## TASK TO CARRY OUT
Without altering a word, return the records below, but exclude the pictures.

## DATA SHOWN
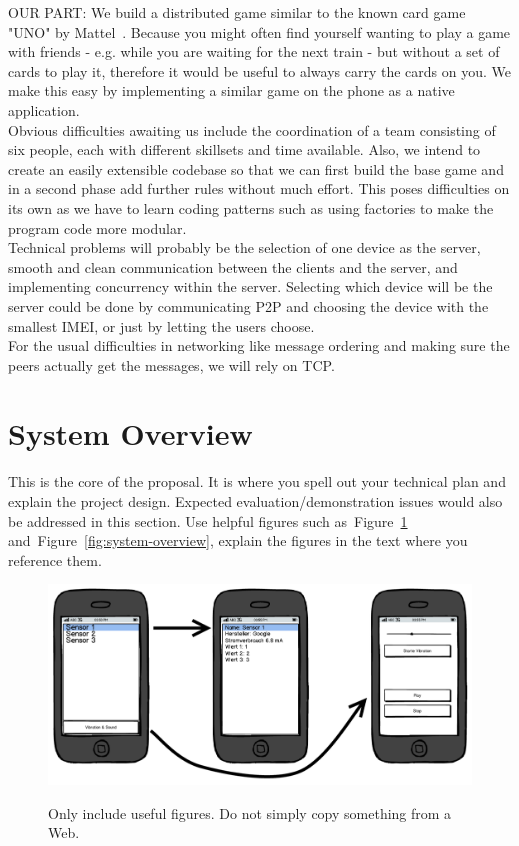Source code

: \documentclass{report}
\newcommand{\lfig}[1]{\label{fig:#1}}
\newcommand{\rfig}[1]{Figure~\ref{fig:#1}}
\begin{document}
OUR PART:
We build a distributed game similar to the known card game "UNO" by Mattel~\cite{unoshop}. Because you might often find yourself wanting to play a game with friends - e.g. while you are waiting for the next train - but without a set of cards to play it, therefore it would be useful to always carry the cards on you. We make this easy by implementing a similar game on the phone as a native application.\\

Obvious difficulties awaiting us include the coordination of a team consisting of six people, each with different skillsets and time available.
Also, we intend to create an easily extensible codebase so that we can first build the base game and in a second phase add further rules without much effort. This poses difficulties on its own as we have to learn coding patterns such as using factories to make the program code more modular.\\
Technical problems will probably be the selection of one device as the server, smooth and clean communication between the clients and the server, and implementing concurrency within the server. Selecting which device will be the server could be done by communicating P2P and choosing the device with the smallest IMEI, or just by letting the users choose.\\

For the usual difficulties in networking like message ordering and making sure the peers actually get the messages, we will rely on TCP.


\section{System Overview}

This is the core of the proposal.
It is where you spell out your technical plan and explain the project design.
Expected evaluation/demonstration issues would also be addressed in this section.
Use helpful figures such as~\rfig{example} and~\rfig{system-overview},
explain the figures in the text where you reference them. 


\begin{figure}[h]
	\centering
    \includegraphics[width=\columnwidth]{example}
    \lfig{example}
    \vspace{-5mm} %
\caption{Only include useful figures. Do not simply copy something from a Web.}
\end{figure}
\end{document}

## RESULT
Source code

: \documentclass{report}
\newcommand{\lfig}[1]{\label{fig:#1}}
\newcommand{\rfig}[1]{Figure~\ref{fig:#1}}
\begin{document}
OUR PART:
We build a distributed game similar to the known card game "UNO" by Mattel~\cite{unoshop}. Because you might often find yourself wanting to play a game with friends - e.g. while you are waiting for the next train - but without a set of cards to play it, therefore it would be useful to always carry the cards on you. We make this easy by implementing a similar game on the phone as a native application.\\

Obvious difficulties awaiting us include the coordination of a team consisting of six people, each with different skillsets and time available.
Also, we intend to create an easily extensible codebase so that we can first build the base game and in a second phase add further rules without much effort. This poses difficulties on its own as we have to learn coding patterns such as using factories to make the program code more modular.\\
Technical problems will probably be the selection of one device as the server, smooth and clean communication between the clients and the server, and implementing concurrency within the server. Selecting which device will be the server could be done by communicating P2P and choosing the device with the smallest IMEI, or just by letting the users choose.\\

For the usual difficulties in networking like message ordering and making sure the peers actually get the messages, we will rely on TCP.


\section{System Overview}

This is the core of the proposal.
It is where you spell out your technical plan and explain the project design.
Expected evaluation/demonstration issues would also be addressed in this section.
Use helpful figures such as~\rfig{example} and~\rfig{system-overview},
explain the figures in the text where you reference them. 


\begin{figure}[h]
	\centering
    \includegraphics[width=\columnwidth]{example}
    \lfig{example}
    \vspace{-5mm} %
\caption{Only include useful figures. Do not simply copy something from a Web.}
\end{figure}
\end{document}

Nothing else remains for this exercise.